▸ **Work to be completed**
For the word "lambd", return each line of the data in which it occurs.

▸ **Provided material**
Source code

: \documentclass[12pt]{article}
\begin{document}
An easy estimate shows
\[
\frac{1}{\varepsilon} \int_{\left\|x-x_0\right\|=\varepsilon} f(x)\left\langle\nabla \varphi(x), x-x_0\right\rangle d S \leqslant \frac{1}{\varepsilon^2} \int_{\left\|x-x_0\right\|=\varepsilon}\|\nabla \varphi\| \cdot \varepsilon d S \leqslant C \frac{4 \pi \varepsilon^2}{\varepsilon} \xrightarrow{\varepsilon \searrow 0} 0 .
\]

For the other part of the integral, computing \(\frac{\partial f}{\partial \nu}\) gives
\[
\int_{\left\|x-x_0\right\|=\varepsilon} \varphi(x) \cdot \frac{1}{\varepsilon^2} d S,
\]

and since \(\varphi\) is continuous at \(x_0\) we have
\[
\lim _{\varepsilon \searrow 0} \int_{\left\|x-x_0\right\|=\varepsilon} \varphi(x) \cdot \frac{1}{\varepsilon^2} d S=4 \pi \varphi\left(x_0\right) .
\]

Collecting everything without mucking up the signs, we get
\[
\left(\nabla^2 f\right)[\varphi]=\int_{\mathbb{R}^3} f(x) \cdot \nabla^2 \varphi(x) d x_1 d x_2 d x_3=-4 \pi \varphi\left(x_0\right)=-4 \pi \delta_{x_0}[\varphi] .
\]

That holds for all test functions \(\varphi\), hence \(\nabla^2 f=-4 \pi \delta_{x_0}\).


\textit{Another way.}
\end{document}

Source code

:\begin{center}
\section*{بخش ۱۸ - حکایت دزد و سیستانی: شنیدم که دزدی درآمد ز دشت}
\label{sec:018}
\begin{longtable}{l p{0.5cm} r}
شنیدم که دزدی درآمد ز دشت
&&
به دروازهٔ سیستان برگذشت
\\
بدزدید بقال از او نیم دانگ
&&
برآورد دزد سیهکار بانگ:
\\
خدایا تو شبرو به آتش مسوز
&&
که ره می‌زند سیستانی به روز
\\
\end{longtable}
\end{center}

* * *

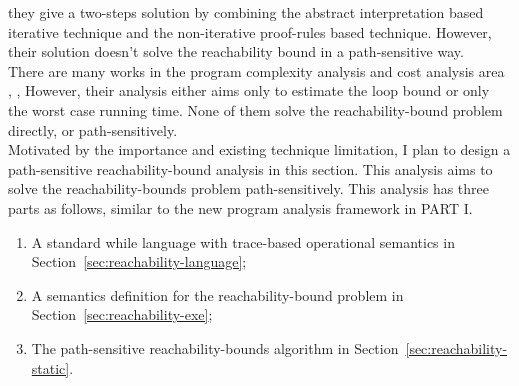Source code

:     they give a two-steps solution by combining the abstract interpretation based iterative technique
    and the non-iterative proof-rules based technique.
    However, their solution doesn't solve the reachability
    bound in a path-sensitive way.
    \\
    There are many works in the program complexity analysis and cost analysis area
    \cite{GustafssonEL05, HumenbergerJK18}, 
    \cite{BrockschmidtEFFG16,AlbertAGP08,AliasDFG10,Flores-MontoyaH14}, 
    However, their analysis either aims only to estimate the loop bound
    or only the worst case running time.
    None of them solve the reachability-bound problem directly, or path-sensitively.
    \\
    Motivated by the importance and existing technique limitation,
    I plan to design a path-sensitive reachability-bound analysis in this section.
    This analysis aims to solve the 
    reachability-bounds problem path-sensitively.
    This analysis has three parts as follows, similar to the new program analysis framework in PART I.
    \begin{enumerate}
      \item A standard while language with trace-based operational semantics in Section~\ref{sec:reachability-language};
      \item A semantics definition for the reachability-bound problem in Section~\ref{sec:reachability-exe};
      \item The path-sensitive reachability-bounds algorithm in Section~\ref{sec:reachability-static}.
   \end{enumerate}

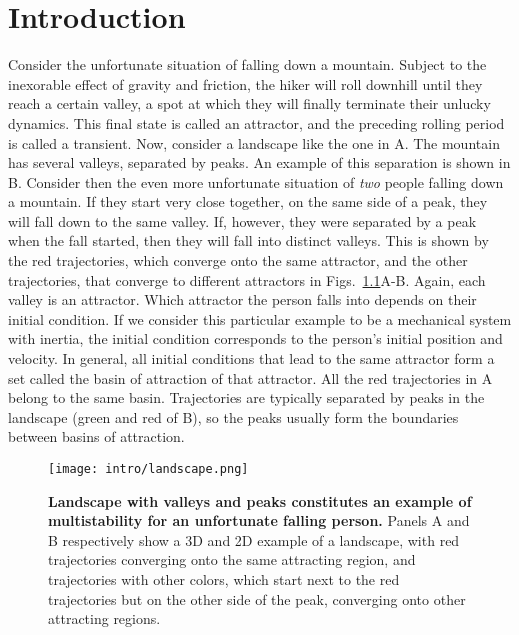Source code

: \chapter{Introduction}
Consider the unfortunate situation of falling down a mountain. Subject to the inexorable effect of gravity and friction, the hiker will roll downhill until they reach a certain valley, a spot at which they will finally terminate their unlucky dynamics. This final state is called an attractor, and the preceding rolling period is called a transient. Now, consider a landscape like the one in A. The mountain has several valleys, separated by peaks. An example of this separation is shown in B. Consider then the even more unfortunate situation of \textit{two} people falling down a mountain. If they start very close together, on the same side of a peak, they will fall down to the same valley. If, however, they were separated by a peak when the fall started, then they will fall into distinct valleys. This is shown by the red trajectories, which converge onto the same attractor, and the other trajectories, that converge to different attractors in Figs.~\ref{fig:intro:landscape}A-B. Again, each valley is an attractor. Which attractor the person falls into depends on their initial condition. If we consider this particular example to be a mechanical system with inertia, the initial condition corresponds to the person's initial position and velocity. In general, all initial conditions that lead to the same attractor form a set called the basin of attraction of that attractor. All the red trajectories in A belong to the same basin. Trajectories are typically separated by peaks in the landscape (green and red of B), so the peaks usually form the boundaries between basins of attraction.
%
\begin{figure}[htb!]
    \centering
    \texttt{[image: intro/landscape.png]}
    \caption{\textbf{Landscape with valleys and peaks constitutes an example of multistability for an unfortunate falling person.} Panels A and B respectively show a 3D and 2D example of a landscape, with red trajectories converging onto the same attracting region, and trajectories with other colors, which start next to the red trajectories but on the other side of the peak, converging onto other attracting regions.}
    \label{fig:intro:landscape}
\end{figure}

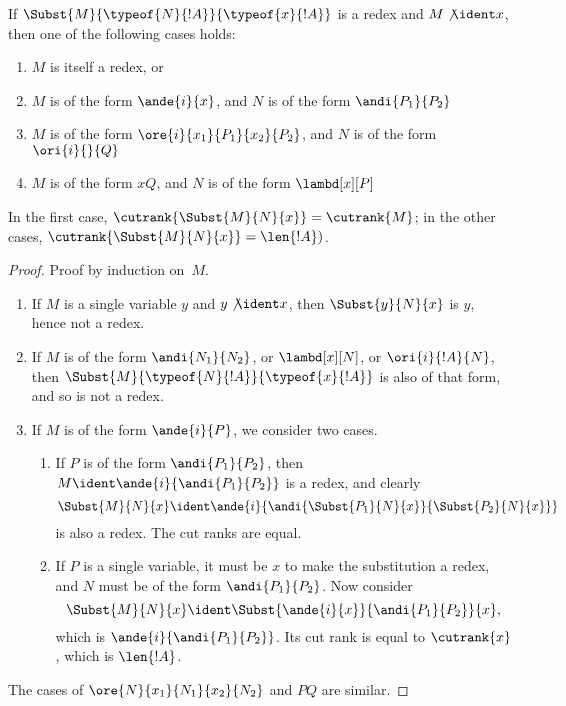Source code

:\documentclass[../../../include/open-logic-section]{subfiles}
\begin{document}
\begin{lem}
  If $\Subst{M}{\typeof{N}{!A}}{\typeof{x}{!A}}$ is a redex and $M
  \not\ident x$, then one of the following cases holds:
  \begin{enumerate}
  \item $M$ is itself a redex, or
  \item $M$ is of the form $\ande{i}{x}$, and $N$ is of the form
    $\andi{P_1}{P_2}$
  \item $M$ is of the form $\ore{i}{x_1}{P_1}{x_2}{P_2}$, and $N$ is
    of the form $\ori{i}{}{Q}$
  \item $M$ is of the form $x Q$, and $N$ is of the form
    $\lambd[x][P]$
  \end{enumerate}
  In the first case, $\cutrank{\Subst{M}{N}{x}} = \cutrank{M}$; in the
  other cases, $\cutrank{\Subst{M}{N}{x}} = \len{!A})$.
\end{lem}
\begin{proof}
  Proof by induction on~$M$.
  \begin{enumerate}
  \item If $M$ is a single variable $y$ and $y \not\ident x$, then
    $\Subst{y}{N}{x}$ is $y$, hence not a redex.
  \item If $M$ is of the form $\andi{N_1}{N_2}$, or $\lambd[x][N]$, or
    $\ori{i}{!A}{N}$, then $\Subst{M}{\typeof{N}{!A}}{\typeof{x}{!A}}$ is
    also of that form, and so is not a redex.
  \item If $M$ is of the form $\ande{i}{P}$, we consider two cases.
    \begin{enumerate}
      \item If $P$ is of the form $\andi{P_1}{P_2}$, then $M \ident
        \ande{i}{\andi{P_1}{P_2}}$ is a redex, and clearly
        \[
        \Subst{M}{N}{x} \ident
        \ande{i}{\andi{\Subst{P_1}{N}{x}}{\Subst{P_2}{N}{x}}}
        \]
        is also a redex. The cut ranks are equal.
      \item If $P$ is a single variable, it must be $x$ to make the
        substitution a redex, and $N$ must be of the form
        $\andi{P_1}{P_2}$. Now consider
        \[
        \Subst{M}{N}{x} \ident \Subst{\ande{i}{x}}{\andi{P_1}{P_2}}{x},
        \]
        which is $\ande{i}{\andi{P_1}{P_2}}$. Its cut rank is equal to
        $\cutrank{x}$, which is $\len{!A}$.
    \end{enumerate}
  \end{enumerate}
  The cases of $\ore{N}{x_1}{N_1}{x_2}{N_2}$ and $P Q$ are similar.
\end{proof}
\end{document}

▸ **Result of this exercise**
    $\lambd[x][P]$
  \item If $M$ is of the form $\andi{N_1}{N_2}$, or $\lambd[x][N]$, or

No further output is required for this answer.